TexZK · October 3, 2024, 6:50pm

Yes, eventually we made an internal Cython package with additional in-house stuff, for ad-hoc services.

The only public library I found was crc-ct, which is rather fine per se, yet with fewer features than the proposed implementation (e.g. sub-byte CRCs, wordwise optimization).

TexZK · October 3, 2024, 6:56pm

Yes of course, a fallback pure Python implementation is suggested in the Possible Future Enhancements chapter fo the drafted PEP. It would be rather easy to implement.

I haven’t found similar implementations under hashlib: they’re all C implementations, from either Python or OpenSSL.
How should I call the module made in pure Python? Simply Lib/crc.py, in contrast to Modules/crcmodule.c?

jamestwebber · October 3, 2024, 6:57pm

What I meant was, there are tons of C extensions available on PyPI that don’t require the installer to have a compiler. It seems like this could be another one.

Nineteendo · October 3, 2024, 7:01pm

I meant that you could create a PyPI package with a C implementation falling back to pure Python when no compiler is installed. Because your main issue with the ones written in C is that they require a compiler and thus can’t be used in all scenario’s.

And of course, then you would be able to use this right now, instead of having to wait until the version with the feature becomes available.

jamestwebber · October 3, 2024, 7:05pm

I should have thought of it immediately but crcmod is already exactly this: a C extension that implements CRC digests and is installable without a compiler. The documentation says you need a compiler to build the extension, but most users don’t need to do that, they can install the wheel.

That package is used by Google’s gsutil CLI tool so it’s quite battle-tested.

TexZK · October 3, 2024, 7:35pm

Yes I could create a package on PyPI. I get your point (which is fine to me) but my idea is to place CRC directly into the Python standard library, along with the existing native message digests.

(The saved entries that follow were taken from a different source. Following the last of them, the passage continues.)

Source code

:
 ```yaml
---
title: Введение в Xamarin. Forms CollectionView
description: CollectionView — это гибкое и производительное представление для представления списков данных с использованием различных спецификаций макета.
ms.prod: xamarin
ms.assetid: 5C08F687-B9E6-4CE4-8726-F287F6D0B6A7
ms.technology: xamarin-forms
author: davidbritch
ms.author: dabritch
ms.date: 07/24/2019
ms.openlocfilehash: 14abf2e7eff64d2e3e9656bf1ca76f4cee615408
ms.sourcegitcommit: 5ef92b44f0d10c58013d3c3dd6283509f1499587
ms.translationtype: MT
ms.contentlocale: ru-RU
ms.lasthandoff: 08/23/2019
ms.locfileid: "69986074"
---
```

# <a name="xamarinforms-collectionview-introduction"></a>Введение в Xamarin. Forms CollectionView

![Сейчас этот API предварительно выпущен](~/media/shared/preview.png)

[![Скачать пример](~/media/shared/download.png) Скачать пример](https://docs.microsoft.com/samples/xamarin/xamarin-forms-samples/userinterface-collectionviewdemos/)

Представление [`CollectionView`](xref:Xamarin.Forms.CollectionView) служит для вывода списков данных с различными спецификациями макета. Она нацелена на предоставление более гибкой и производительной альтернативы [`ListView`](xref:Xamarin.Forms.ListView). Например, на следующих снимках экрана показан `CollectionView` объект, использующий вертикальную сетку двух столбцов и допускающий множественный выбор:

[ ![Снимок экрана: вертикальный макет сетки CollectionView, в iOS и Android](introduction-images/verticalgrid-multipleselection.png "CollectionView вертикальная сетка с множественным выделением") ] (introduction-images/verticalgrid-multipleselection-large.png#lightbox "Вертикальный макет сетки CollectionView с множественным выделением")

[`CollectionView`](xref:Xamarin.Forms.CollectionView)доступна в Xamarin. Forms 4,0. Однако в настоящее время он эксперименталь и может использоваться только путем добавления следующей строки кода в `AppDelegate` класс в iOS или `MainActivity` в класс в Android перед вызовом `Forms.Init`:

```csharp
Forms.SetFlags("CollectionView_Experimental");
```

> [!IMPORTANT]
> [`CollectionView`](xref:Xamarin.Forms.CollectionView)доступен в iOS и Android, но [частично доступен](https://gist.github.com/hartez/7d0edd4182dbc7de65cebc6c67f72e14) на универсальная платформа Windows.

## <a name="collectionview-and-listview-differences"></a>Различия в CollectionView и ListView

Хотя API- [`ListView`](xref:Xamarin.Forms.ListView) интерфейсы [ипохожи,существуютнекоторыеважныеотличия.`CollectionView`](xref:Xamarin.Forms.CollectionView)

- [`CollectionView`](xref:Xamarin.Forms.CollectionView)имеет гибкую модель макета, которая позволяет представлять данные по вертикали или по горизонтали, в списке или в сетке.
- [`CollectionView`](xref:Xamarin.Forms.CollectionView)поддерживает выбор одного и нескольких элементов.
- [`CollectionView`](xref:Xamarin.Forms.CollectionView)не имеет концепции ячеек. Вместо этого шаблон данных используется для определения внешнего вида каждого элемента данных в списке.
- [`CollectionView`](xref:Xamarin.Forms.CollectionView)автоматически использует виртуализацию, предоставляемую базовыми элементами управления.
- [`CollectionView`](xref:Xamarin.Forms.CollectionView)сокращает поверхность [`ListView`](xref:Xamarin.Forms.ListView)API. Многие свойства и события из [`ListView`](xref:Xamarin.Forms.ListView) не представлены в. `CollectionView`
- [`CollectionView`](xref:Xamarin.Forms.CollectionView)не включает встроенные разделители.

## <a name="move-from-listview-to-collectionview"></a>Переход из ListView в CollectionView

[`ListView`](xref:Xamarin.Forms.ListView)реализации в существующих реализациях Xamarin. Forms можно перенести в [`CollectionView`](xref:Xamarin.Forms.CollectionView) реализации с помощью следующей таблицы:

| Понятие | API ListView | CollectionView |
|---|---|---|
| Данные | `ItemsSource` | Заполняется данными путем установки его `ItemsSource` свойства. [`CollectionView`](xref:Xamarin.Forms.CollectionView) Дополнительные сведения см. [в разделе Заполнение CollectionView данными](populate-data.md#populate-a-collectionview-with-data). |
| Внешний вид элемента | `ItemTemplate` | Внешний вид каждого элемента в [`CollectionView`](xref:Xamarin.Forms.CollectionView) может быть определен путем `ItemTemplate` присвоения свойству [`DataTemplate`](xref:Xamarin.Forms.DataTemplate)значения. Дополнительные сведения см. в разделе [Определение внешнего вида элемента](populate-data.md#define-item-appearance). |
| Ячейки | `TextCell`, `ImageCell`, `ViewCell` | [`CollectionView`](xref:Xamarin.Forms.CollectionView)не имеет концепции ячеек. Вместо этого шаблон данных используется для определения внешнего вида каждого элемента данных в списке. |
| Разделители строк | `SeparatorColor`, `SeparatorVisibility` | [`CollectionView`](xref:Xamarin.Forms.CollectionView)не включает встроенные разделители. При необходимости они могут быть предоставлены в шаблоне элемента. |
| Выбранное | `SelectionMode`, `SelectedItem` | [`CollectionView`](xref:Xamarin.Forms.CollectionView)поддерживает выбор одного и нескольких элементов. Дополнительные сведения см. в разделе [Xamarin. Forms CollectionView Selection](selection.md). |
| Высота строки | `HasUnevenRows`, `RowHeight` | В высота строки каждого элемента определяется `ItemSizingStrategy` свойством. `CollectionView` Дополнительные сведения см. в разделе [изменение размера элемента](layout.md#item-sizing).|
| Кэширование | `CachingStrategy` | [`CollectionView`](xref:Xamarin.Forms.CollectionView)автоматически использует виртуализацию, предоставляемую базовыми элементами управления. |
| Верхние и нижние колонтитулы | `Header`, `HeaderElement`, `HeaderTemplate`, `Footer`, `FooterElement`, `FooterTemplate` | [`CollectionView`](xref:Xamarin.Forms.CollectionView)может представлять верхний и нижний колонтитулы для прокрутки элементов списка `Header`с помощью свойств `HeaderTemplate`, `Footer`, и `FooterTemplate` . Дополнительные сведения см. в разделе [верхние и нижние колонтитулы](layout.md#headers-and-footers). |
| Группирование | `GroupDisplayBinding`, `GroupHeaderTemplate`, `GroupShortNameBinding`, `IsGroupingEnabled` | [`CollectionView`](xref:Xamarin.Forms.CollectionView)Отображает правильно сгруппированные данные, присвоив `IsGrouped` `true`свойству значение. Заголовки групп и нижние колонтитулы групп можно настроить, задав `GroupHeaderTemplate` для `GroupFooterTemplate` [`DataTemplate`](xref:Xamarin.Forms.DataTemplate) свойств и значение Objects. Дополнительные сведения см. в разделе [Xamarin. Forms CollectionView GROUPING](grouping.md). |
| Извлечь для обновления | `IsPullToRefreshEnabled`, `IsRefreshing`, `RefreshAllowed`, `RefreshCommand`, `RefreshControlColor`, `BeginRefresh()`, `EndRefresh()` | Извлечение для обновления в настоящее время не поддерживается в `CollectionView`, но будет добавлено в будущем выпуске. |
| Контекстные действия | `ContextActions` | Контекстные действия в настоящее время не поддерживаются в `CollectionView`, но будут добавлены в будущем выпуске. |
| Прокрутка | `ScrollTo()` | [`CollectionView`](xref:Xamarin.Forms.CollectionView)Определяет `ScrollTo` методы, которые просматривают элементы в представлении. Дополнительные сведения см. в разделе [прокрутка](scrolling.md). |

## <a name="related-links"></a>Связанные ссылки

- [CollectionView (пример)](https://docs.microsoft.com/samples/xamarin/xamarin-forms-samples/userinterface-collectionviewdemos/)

Take MD5 or SHA-1 for example: there’s no fallback Python implementation, just the native one (plus OpenSSL optionally; let’s ignore this for now).
There’s no public module for MD5 or SHA-1, just the native _md5 and _sha1.
They’re meant to be accessed indirectly via hashlib, which is the “hub” for all the available hashing and message digest algorithms of the standard library.
A _crc extension to hashlib should follow the same architecture.

TexZK · October 3, 2024, 7:52pm

Yes I forgot about mentioning crcmod, thanks.
Implementation wise (excluding C code generation) it’s almost like crc-ct: bytewise table optimization, yet limited to a few bit widths.
That’s good for the most common CRC configurations, but we may need non-8-bit-aligned ones (and there are many of them).
I may be missing something though.

I mean, all the points mentioned by both of you are fine to me, I get them, and I’ve already solved my own tasks.
Despite this, I still think Python should provide a more comprehensive support for CRC algorithms to the community, with a rather small effort code wise, and fitting perfectly as a hashlib message digest.

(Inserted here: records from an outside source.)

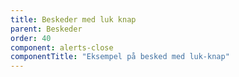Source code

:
 ```yaml
---
title: Beskeder med luk knap
parent: Beskeder
order: 40
component: alerts-close
componentTitle: "Eksempel på besked med luk-knap"
---
```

In the end, the core CRC algorithm boils down to very few lines of code, which could provide ALL the possible configurations: at least up to 64-bits with high performance, and arbitrary with pure Python.
Indeed, the high number of third party libraries trying to provide these few lines of code (in C or Python), and the lack of proper CRC support by the current Python standard library, to me means that the community would benefit from these lines be provided natively.

bwoodsend · October 3, 2024, 7:52pm

Anything wrong with zlib.crc32() (beyond being in a slightly obscure place)?

TexZK · October 3, 2024, 7:59pm

zlib.crc32() is just one of the many standard configurations.

Another common one I’ve been using extensively is binascii.crc_hqx() (CRC-16/CCITT-FALSE).

In embedded systems and telecom there are so many configurations around (as you can see), which in the end would benefit from the very same few lines of code, instead of constraining the user to the very few configurations available in the standard library.

Nineteendo · October 3, 2024, 8:01pm

Would it be an option to add extra arguments to zlib.crc32() to give you some customisation?

Edit: probably not ideal if there are multiple crc functions in different modules.

jamestwebber · October 3, 2024, 8:07pm

But on the other hand, it looks like your current PR is about 3000 lines of code^[1]…?

I appreciate that you want to add this to the stdlib, but it also sounds like there are a lot of different variations and features that you want to support, and so it doesn’t appear to be all that simple of an addition. Adding it is a multi-year commitment of maintenance and support.

I’m curious why there are so many different libraries out there–is it because they all do slightly different things? If so, doesn’t that imply that the stdlib version needs to provide all of those things if it’s going to replace them? Again, that suggests this isn’t a simple addition.

not including tests ↩︎

bwoodsend · October 3, 2024, 8:12pm

OK, that’s news to me!

I see on that page that it’s still evolving. There are some on there even saying Created: 8 August 2024. There’s quite a lot of latency in adding things to the standard library (one feature release per year, 5 more years before the versions without the feature end of life) so if you want up to date then stdlib is not the place to put this.

TexZK · October 3, 2024, 8:19pm

Excluding non-core CRC features (e.g. code generation, abstract classes, etc.), algorithm wise they all look like a subset of the drafted PEP, except arbitrary precision (which would be provided by a pure Python variant).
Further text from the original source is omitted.